Take an airing türkçesi Take an airing nedir

Take an airing ingilizcede ne demek, Take an airing nerede nasıl kullanılır?

Take : Yazmak. Alınan taş. Kabul edilmek. Alıcının sürekli olarak bir kez çalıştırılmasıyla elde edilen film parçası. çevirim oyunluğunda, alıcının sürekli olarak bir kez çalıştırılmasıyla elde edilecek olan, her biri ayrı bir sayıyla belirtilen bölüm. alıcının bir kez çalıştırılması sırasında alıcı açısı, alıcı görüş noktası, alıcı ile çevrilen görünçlük arasındaki uzaklık, mercek çeşidi, vb. etkenlere göre başka başka özellikler gösteren görüntülerin tümü. (bu son durumda görüntüler gerek çerçeve içinde kapladıkları yer, gerek görüş açısı ve noktası, gerekse çevirim sırasında alıcının devinimiyle değişik özellikler kazanır ki, bunların her biri özel bir terimle belirtilir). tv. televizyon yayınında, sinemadaki çekimin özelliklerine karşılık olan durumlar. Avalanan hayvan miktarı. Tutuş. Götürmek. (fotoğraf) çekmek. Reaksiyon. Sinema, televizyon alanlarında kullanılır.
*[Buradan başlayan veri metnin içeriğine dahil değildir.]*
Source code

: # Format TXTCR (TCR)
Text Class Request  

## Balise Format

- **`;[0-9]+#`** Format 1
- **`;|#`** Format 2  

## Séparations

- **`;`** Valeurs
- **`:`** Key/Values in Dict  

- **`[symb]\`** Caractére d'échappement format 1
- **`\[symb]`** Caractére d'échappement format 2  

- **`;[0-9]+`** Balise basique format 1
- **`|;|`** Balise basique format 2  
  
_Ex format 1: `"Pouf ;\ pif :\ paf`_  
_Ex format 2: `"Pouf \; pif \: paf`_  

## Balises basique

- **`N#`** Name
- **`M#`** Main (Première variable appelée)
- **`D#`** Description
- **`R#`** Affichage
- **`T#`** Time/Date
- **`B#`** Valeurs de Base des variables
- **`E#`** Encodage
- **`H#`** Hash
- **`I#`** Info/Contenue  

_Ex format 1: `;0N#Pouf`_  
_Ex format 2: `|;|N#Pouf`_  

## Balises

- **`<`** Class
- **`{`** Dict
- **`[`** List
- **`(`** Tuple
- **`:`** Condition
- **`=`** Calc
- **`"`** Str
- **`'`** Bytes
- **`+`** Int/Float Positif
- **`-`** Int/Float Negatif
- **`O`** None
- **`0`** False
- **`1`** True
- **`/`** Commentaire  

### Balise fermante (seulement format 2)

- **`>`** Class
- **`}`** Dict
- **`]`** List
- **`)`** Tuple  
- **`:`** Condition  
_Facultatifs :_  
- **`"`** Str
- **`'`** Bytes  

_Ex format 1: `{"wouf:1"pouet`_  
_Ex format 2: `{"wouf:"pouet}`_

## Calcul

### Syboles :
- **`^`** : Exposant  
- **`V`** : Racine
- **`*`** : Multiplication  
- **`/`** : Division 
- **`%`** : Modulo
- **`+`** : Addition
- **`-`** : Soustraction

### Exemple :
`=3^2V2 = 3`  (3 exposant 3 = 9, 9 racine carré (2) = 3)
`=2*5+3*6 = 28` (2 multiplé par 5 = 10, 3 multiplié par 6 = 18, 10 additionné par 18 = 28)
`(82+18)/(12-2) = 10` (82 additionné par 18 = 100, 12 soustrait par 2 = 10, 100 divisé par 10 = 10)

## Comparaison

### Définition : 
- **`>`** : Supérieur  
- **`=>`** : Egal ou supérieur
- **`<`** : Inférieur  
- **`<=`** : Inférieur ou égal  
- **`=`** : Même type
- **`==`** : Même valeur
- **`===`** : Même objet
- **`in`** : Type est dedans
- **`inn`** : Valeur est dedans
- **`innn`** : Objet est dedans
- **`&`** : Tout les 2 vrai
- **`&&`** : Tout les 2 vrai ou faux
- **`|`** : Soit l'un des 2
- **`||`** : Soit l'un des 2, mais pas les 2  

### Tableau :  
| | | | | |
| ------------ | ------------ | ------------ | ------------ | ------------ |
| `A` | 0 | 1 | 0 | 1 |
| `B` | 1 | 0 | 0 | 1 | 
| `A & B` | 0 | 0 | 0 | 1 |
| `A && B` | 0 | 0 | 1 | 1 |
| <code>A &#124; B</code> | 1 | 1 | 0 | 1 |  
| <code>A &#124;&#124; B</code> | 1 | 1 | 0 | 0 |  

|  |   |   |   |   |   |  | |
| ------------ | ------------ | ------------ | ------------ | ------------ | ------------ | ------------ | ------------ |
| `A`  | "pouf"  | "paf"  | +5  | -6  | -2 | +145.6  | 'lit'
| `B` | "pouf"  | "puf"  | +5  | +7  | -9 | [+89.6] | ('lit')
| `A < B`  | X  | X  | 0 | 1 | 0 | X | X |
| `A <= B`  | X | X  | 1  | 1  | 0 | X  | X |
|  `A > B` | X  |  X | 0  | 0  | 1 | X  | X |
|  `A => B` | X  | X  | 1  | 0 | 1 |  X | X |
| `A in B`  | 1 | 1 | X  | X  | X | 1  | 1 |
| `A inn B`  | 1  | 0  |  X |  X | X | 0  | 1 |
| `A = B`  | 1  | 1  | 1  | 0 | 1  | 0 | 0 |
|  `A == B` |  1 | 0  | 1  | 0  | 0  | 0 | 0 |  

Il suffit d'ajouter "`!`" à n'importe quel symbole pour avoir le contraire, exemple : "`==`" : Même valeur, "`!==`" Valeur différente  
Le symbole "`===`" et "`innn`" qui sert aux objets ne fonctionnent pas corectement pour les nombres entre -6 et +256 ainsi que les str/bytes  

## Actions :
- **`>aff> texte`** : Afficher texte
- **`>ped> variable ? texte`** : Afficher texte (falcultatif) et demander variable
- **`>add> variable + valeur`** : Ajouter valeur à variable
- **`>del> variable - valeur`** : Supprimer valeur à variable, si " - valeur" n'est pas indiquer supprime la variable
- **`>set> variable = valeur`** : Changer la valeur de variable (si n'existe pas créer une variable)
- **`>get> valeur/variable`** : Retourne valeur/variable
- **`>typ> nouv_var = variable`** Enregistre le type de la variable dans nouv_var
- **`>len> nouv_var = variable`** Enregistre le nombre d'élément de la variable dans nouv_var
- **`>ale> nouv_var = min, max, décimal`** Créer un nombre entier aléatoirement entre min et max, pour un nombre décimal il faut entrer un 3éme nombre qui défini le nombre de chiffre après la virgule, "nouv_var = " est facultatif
An : Bir (ünlülerden önce). Anabatik rüzgar. Bir. Sesli harf ile başlayan kelimelerin başında kullanılan belirsiz tanımlık. (herhangi) bir.

Airing : Havaya gösterme. Hava alma. Havalandırma işlemi. Açığa vurma. Gezinti. Ortaya dökme. Açık etme. Havalandırma. Havalanma.

 

Take an action : Dava açmak. Harekete geçmek.

Take an examination : Sınav olmak. İmtihan olmak. İmtihana girmek. Sınava girmek.

Give him an inch and he will take an ell : .

Take an oath : Söz vermek. Yemin billah etmek. Ahdetmek. Yemin etmek. Ant içmek.

Do you take any medications : İlaç kullanıyor musunuz.

Give something an airing : Havalandırmak.

Take an opportunity : Fırsat yakalamak. Fırsat bulmak.

İngilizce Take an airing Türkçe anlamı, Take an airing eş anlamlısı

Sözcükler, direkt olarak Take an airing ile ilgili eş anlamlı kelimeler olmayabilir. Kelime anlamı benzer olan sözcükler olabilirler.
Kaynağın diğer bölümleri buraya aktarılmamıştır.